I am trying to read a table on Postgres and insert the dataframe into a Hive table on HDFS in the below manner:
def prepareFinalDF(splitColumns:List[String], textList: ListBuffer[String], allColumns:String, dataMapper:Map[String, String], partition_columns:Array[String], spark:SparkSession): DataFrame = {
  val execQuery = s"select ${allColumns}, 0 as ${flagCol} from analytics.xx_gl_forecast where period_year='2017'"
  val yearDF    = spark.read.format("jdbc").option("url", connectionUrl).option("dbtable", s"(${execQuery}) as year2017").option("user", devUserName).option("password", devPassword).option("numPartitions",20).load()
  val totalCols:List[String] = splitColumns ++ textList
  val cdt                    = new ChangeDataTypes(totalCols, dataMapper)
  hiveDataTypes              = cdt.gpDetails()
  prepareHiveTableSchema(hiveDataTypes, partition_columns)
  val allColsOrdered         = yearDF.columns.diff(partition_columns) ++ partition_columns
  val allCols                = allColsOrdered.map(colname => org.apache.spark.sql.functions.col(colname))
  val resultDF               = yearDF.select(allCols:_*)
  val stringColumns          = resultDF.schema.fields.filter(x => x.dataType == StringType).map(s => s.name)
  val finalDF                = stringColumns.foldLeft(resultDF) {
    (tempDF, colName) => tempDF.withColumn(colName, regexp_replace(regexp_replace(col(colName), "[\r\n]+", " "), "[\t]+"," "))
  }
  finalDF
}
    val dataDF = prepareFinalDF(splitColumns, textList, allColumns, dataMapper, partition_columns, spark)
    dataDF.createOrReplaceTempView("preparedDF")
    spark.sql("set hive.exec.dynamic.partition.mode=nonstrict")
    spark.sql("set hive.exec.dynamic.partition=true")
    spark.sql(s"INSERT OVERWRITE TABLE default.xx_gl_forecast PARTITION(${prtn_String_columns}) select * from preparedDF")
The spark-submit command I am using:
SPARK_MAJOR_VERSION=2 spark-submit --conf spark.ui.port=4090 --driver-class-path /home/username/jars/postgresql-42.1.4.jar  --jars /home/username/jars/postgresql-42.1.4.jar --num-executors 40 --executor-cores 10 --executor-memory 30g --driver-memory 20g --driver-cores 3 --class com.partition.source.YearPartition splinter_2.11-0.1.jar --master=yarn --deploy-mode=cluster --keytab /home/username/usr.keytab --principal usr@DEV.COM --files /username/hdp/current/spark2-client/conf/hive-site.xml,testconnection.properties --name Splinter --conf spark.executor.extraClassPath=/home/username/jars/postgresql-42.1.4.jar
I have the following resources:
number of cores:51
max container memory:471040 MB
Number of executors per LLAP Daemon:39 
Even though the I double the memory, I still these exceptions in the log:
Container exited with a non-zero exit code 143.
Killed by external signal
java.lang.OutOfMemoryError: GC overhead limit exceeded
at java.lang.String.toCharArray(String.java:2899)
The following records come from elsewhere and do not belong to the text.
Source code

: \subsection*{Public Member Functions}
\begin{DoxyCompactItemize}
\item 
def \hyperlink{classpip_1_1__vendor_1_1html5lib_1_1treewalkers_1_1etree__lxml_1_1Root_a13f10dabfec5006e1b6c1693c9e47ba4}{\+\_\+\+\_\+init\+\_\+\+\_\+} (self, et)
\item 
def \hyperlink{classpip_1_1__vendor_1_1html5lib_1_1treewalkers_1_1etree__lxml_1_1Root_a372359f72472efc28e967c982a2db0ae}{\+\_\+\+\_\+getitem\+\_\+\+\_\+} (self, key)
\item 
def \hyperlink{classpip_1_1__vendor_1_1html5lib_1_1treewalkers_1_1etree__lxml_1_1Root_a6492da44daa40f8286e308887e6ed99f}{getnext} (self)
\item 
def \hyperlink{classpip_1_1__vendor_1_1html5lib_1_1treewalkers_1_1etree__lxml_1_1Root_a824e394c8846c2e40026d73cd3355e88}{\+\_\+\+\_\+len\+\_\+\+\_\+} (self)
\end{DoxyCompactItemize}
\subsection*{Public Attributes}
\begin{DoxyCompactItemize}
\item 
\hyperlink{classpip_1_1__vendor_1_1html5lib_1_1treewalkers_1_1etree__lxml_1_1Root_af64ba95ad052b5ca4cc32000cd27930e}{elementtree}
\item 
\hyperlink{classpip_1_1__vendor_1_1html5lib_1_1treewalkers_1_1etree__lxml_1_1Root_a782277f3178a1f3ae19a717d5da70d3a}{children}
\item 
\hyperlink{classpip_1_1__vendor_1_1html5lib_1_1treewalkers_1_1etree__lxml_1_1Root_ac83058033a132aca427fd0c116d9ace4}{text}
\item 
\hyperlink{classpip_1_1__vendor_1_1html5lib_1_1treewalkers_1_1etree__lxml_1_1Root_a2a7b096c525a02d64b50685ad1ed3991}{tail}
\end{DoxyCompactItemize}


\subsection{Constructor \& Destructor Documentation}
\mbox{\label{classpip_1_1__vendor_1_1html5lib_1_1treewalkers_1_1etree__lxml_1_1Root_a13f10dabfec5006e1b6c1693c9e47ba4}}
at java.util.zip.ZipCoder.getBytes(ZipCoder.java:78)
at java.util.zip.ZipFile.getEntry(ZipFile.java:310)
at java.util.jar.JarFile.getEntry(JarFile.java:240)
at java.util.jar.JarFile.getJarEntry(JarFile.java:223)
at sun.misc.URLClassPath$JarLoader.getResource(URLClassPath.java:1005)
at sun.misc.URLClassPath.getResource(URLClassPath.java:212)
at java.net.URLClassLoader$1.run(URLClassLoader.java:365)
at java.net.URLClassLoader$1.run(URLClassLoader.java:362)
at java.security.AccessController.doPrivileged(Native Method)
at java.net.URLClassLoader.findClass(URLClassLoader.java:361)
at java.lang.ClassLoader.loadClass(ClassLoader.java:424)
at sun.misc.Launcher$AppClassLoader.loadClass(Launcher.java:331)
at java.lang.ClassLoader.loadClass(ClassLoader.java:357)
at org.apache.spark.util.SignalUtils$ActionHandler.handle(SignalUtils.scala:99)
at sun.misc.Signal$1.run(Signal.java:212)
at java.lang.Thread.run(Thread.java:745)
18/09/23 04:57:20 INFO JDBCRDD: closed connection
Is there anything wrong in the code that makes the program crash ? Could anyone let me know what is the mistake I am doing here so that I can fix it.